Friday, November 03, 2006

"Vengeance is Mine," saith Chan-wook Park.

Last week I finished Mr. Park's Vengeance Trilogy. Lady Vengeance was the third. The first decision he made in creating the last film was to have a woman as the lead. He then intentionally cast against type a beautiful woman in that role. (He likened it to casting Audrey Hepburn in the role.) This "aggressive" act, confronting the audience with a beautiful woman committing these acts of vengeance, was sufficient for him, so he didn't have nearly as much violence on camera as his previous two in the trilogy (a man cutting off his own tongue, severed achille's tendons and the like). He felt that kind of violence would have been too much, too brash.

Once he decided on a female protagonist, this informed the rest of the film. He brought a more redemptive aspect to the film than the first two, and he had her share the retribution throughout, particularly in the end.

The three films are only linked by their director and theme, not plot. It works though; and while the first two are very violent, it would be best to watch them in order: Sympathy for Mr. Vengeance, Oldboy, and Lady Vengeance. While the last is the most palatable for a general audience, the second is a very strong film that attacks the viewer with themes as much as images. The first is the director familiarizing himself with the material before really showing a mastery of it in the last two. Out of a possible ten, I give them 5, 7.5, and 8 respectively. Yeah, Korea!

The other film I watched last week was The Proposition. This is a "kangaroo Western." The director's genesis for this film was a camping trip in the Outback. He knew he wanted to use the landscape as a character in a film. He succeeded with this one. Writing-wise Hillcoat had Nick Cave on board to compose the music before the film was written, and ended up having Cave write it too.

My greatest joy from this film was the acting of Ray Winstone, Emily Watson, and Danny Huston. I previously enjoyed Winstone in Final Cut, Sexy Beast, Ripley's Game, King Arthur, and The Departed. However, this is probably his best performance. Watson I first saw in Hilary and Jackie, then Gosford Park, Punch-Drunk Love, Red Dragon, and Breaking the Waves. I've always been pleased with her, and she doesn't disappoint here.
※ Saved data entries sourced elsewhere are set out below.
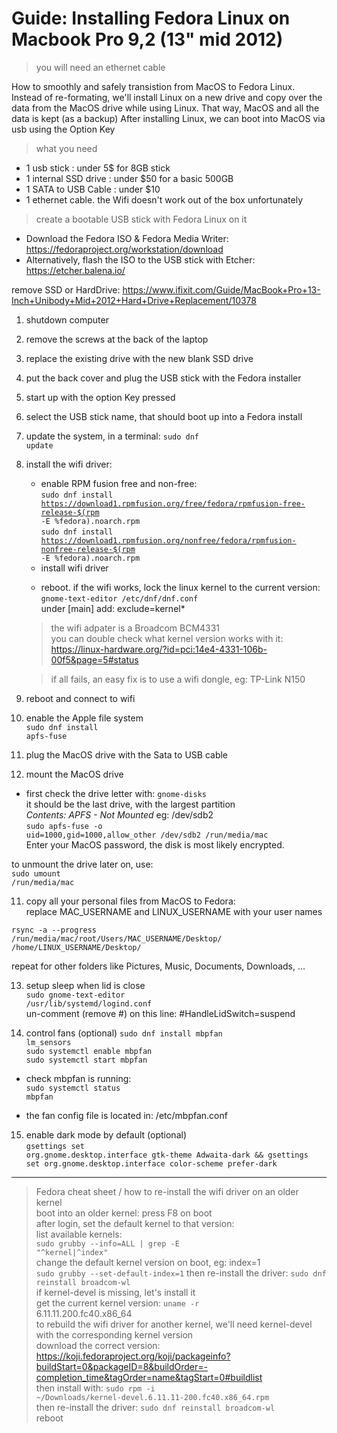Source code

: # Guide: Installing Fedora Linux on Macbook Pro 9,2 (13" mid 2012)

> you will need an ethernet cable

How to smoothly and safely transistion from MacOS to Fedora Linux.
Instead of re-formating, we'll install Linux on a new drive
and copy over the data from the MacOS drive while using Linux.
That way, MacOS and all the data is kept (as a backup)
After installing Linux, we can boot into MacOS via usb using the Option Key

> what you need
- 1 usb stick : under 5$ for 8GB stick
- 1 internal SSD drive : under $50 for a basic 500GB
- 1 SATA to USB Cable  : under $10
- 1 ethernet cable. the Wifi doesn't work out of the box unfortunately

> create a bootable USB stick with Fedora Linux on it
- Download the Fedora ISO & Fedora Media Writer:</br>
https://fedoraproject.org/workstation/download
- Alternatively, flash the ISO to the USB stick with Etcher:</br>
https://etcher.balena.io/

remove SSD or HardDrive:
https://www.ifixit.com/Guide/MacBook+Pro+13-Inch+Unibody+Mid+2012+Hard+Drive+Replacement/10378</br>

1) shutdown computer
2) remove the screws at the back of the laptop
3) replace the existing drive with the new blank SSD drive

4) put the back cover and plug the USB stick with the Fedora installer
4) start up with the option Key pressed
5) select the USB stick name, that should boot up into a Fedora install
6) update the system, in a terminal: <code>sudo dnf update</code>
7) install the wifi driver:
   - enable RPM fusion free and non-free:</br>
    <code>sudo dnf install https://download1.rpmfusion.org/free/fedora/rpmfusion-free-release-$(rpm -E %fedora).noarch.rpm</code></br>
    <code>sudo dnf install https://download1.rpmfusion.org/nonfree/fedora/rpmfusion-nonfree-release-$(rpm -E %fedora).noarch.rpm</code>
    - install wifi driver</br>
    <sudo dnf broadcom-wl akmod-wl>

   - reboot. if the wifi works, lock the linux kernel to the current version:
   <code>gnome-text-editor /etc/dnf/dnf.conf</code></br>
   under [main] add: exclude=kernel*

   > the wifi adpater is a Broadcom BCM4331</br>
   you can double check what kernel version works with it:
   https://linux-hardware.org/?id=pci:14e4-4331-106b-00f5&page=5#status

   > if all fails, an easy fix is to use a wifi dongle, eg: TP-Link N150


8) reboot and connect to wifi
9) enable the Apple file system</br>
<code>sudo dnf install apfs-fuse</code></br>

9) plug the MacOS drive with the Sata to USB cable
10) mount the MacOS drive</br>
- first check the drive letter with:
<code>gnome-disks</code></br>
it should be the last drive, with the largest partition</br>
<em>Contents: APFS - Not Mounted</em> eg: /dev/sdb2</br>
<code>sudo apfs-fuse -o uid=1000,gid=1000,allow_other /dev/sdb2 /run/media/mac</code></br>
Enter your MacOS password, the disk is most likely encrypted.

to unmount the drive later on, use:</br>
<code>sudo umount /run/media/mac</code>

11) copy all your personal files from MacOS to Fedora:</br>
replace MAC_USERNAME and LINUX_USERNAME with your user names

<code>rsync -a --progress /run/media/mac/root/Users/MAC_USERNAME/Desktop/ /home/LINUX_USERNAME/Desktop/</code>

repeat for other folders like Pictures, Music, Documents, Downloads, ...

13) setup sleep when lid is close</br>
<code>sudo gnome-text-editor /usr/lib/systemd/logind.conf</code></br>
un-comment (remove #) on this line: #HandleLidSwitch=suspend

14) control fans (optional)
<code>sudo dnf install mbpfan lm_sensors</code></br>
<code>sudo systemctl enable mbpfan</code></br>
<code>sudo systemctl start mbpfan</code></br>
- check mbpfan is running: </br>
<code>sudo systemctl status mbpfan</code></br>

- the fan config file is located in: /etc/mbpfan.conf

15) enable dark mode by default (optional)</br>
<code>gsettings set org.gnome.desktop.interface gtk-theme Adwaita-dark && gsettings set org.gnome.desktop.interface color-scheme prefer-dark</code>

------------------------------------------------------

> Fedora cheat sheet / how to re-install the wifi driver on an older kernel</br>
boot into an older kernel: press F8 on boot</br>
after login, set the default kernel to that version:</br>
list available kernels:</br>
<code>sudo grubby --info=ALL | grep -E "^kernel|^index"</code></br>
change the default kernel version on boot, eg: index=1</br>
<code>sudo grubby --set-default-index=1</code>
then re-install the driver: <code>sudo dnf reinstall broadcom-wl</code></br>
if kernel-devel is missing, let's install it</br>
get the current kernel version:
<code>uname -r</code></br>
6.11.11.200.fc40.x86_64</br>
to rebuild the wifi driver for another kernel, we'll need kernel-devel
with the corresponding kernel version</br>
download the correct version:<br>
https://koji.fedoraproject.org/koji/packageinfo?buildStart=0&packageID=8&buildOrder=-completion_time&tagOrder=name&tagStart=0#buildlist</br>
then install with: <code>sudo rpm -i ~/Downloads/kernel-devel.6.11.11-200.fc40.x86_64.rpm</code></br>
then re-install the driver: <code>sudo dnf reinstall broadcom-wl</code></br>
reboot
Then there's Danny Huston, he upstages his brother in the film, Guy Pearce. I spent much of his time on camera trying to place where I'd seen him before. Finally after some research, I realized I'd seen him not too long ago in The Constant Gardner. Now is the time for six degrees of separation. Huston was in The Constant Gardner with Ralph Fiennes, who was in Red Dragon with Emily Watson, who was in The Propostion with Huston. Then of course is the revelation that Huston is the son of legendary director John Huston. Very nice.



At November 03, 2006 11:33 PM, Anonymous angela said...

yeah korea! i watched oldboy with klaralyn. if she hadn't wanted to see it, i might never have watched it. i was nervous about the violence. however, i enjoyed it. i closed my eyes in the gruesome parts and came away with stuff to think about. i'd like to see lady vengeance now that you've talked about it. maybe that'll be our next dvd bong rental. but i'm sure i won't love them as much as steven chow's kungfu movies. shaolin soccer and kungfu hustle are definitely two new favs.